Systemic inflammatory response during cardiopulmonary bypass and strategies

Organ dysfunction after cardiopulmonary bypass (CPB) still is a major problem in patients undergoing cardiovascular surgery. Studies have demonstrated that systemic inflammatory response (SIR) remains one of the major causes of CPB-associated organ injury. The mechanism of SIR during CPB includes the interaction of blood and artificial surface and endotoxemia. The interaction of blood and artificial surface is initiated by protein adsorption. As a result of series of chain reactions, the numerous powerful inflammatory mediators, including hormones and autacoids, are formed and released.
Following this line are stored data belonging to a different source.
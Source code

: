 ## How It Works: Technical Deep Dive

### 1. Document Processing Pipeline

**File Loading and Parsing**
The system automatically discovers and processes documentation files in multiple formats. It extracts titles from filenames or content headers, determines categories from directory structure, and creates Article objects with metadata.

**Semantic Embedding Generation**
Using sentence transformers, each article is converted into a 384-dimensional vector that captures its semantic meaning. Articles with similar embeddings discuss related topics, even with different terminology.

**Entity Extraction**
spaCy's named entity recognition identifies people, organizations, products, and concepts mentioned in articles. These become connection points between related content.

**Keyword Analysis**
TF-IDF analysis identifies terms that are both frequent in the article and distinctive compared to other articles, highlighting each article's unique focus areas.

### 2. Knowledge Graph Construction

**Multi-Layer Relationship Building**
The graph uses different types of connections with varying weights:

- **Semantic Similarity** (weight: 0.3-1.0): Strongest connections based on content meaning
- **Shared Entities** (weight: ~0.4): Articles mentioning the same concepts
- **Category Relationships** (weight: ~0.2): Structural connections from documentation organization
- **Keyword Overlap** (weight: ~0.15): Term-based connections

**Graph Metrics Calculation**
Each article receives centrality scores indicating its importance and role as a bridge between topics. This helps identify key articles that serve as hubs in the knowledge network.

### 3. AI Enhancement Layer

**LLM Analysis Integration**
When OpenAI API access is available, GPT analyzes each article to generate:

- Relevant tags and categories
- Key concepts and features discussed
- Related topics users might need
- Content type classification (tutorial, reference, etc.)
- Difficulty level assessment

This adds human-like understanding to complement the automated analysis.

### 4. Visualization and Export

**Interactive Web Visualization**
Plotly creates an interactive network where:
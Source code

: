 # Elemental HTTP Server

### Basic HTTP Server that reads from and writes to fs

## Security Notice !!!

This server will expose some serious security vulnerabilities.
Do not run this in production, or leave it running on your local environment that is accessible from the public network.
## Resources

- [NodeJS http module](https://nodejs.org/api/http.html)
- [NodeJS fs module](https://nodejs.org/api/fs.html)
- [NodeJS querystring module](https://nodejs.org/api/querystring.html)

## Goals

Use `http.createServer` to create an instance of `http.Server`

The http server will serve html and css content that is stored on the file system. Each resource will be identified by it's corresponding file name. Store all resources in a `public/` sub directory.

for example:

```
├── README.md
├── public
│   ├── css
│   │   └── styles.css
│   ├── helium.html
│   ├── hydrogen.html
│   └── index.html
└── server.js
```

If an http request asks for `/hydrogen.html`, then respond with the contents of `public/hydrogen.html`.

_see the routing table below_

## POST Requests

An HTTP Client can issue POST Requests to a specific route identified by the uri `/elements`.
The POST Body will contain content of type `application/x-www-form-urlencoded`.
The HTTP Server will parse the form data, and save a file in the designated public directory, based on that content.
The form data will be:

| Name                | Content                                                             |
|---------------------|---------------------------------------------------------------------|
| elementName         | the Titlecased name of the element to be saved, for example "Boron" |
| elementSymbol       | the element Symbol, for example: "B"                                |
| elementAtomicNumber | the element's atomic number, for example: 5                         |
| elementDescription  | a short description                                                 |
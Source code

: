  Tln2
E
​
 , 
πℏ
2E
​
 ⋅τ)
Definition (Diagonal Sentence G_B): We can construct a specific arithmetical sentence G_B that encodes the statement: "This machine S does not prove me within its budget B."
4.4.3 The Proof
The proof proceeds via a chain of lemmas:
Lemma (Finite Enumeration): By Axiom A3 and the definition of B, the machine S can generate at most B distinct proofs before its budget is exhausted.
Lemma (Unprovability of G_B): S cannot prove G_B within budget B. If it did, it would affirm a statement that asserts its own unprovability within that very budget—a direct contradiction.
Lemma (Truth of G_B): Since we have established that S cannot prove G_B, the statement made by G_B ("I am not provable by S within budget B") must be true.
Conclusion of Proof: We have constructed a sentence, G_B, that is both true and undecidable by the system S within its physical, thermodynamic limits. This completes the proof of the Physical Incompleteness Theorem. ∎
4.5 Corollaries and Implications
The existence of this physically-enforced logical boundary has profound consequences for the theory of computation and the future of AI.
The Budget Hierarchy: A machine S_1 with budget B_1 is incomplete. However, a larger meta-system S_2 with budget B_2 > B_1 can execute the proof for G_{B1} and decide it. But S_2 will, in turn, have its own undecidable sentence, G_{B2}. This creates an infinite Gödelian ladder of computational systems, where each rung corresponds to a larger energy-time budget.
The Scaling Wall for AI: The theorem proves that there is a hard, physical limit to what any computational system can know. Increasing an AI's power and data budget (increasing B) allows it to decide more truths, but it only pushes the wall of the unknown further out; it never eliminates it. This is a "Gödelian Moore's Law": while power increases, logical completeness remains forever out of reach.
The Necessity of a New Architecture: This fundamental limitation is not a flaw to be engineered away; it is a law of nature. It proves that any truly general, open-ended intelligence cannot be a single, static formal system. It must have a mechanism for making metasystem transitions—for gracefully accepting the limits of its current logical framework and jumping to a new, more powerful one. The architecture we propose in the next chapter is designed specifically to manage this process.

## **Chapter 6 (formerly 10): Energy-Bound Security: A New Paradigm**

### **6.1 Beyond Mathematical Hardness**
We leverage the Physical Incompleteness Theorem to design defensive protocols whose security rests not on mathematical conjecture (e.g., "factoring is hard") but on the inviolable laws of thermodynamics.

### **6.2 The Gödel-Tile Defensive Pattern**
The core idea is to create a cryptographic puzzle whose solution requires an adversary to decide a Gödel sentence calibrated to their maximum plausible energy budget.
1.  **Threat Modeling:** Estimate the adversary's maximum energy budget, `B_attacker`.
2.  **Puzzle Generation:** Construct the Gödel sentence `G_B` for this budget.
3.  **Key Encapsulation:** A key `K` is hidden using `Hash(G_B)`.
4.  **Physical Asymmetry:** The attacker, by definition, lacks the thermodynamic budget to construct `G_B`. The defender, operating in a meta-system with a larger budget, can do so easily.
Subsequently, the contact system, coagulation system, complement system, fibrinolysis system, and leukocytes, platelets, and endothelial cells, are all activated to participate in the interaction of blood and artificial materials. These activations of different systems and blood cells can interact and magnify each other. CPB-associated endotoxemia has been demonstrated to intensify and deteriorate SIR during CPB. SIR leads to organ injury. In clinical setting, the most common SIR-related organ damage is pulmonary dysfunction, which often is manifested by decreasing of lung compliance, rise in shunt fraction, work of breathing, and likelihood of atelectasis and pneumonia. Strategies to control CPB-related SIR have been developed, such as improvement of biocompatibility of artificial surface (new biomaterials), temporary inhibition of blood cells activation ("blood anesthesia") during CPB, and blockage of the bioactivities and effects of inflammatory mediators.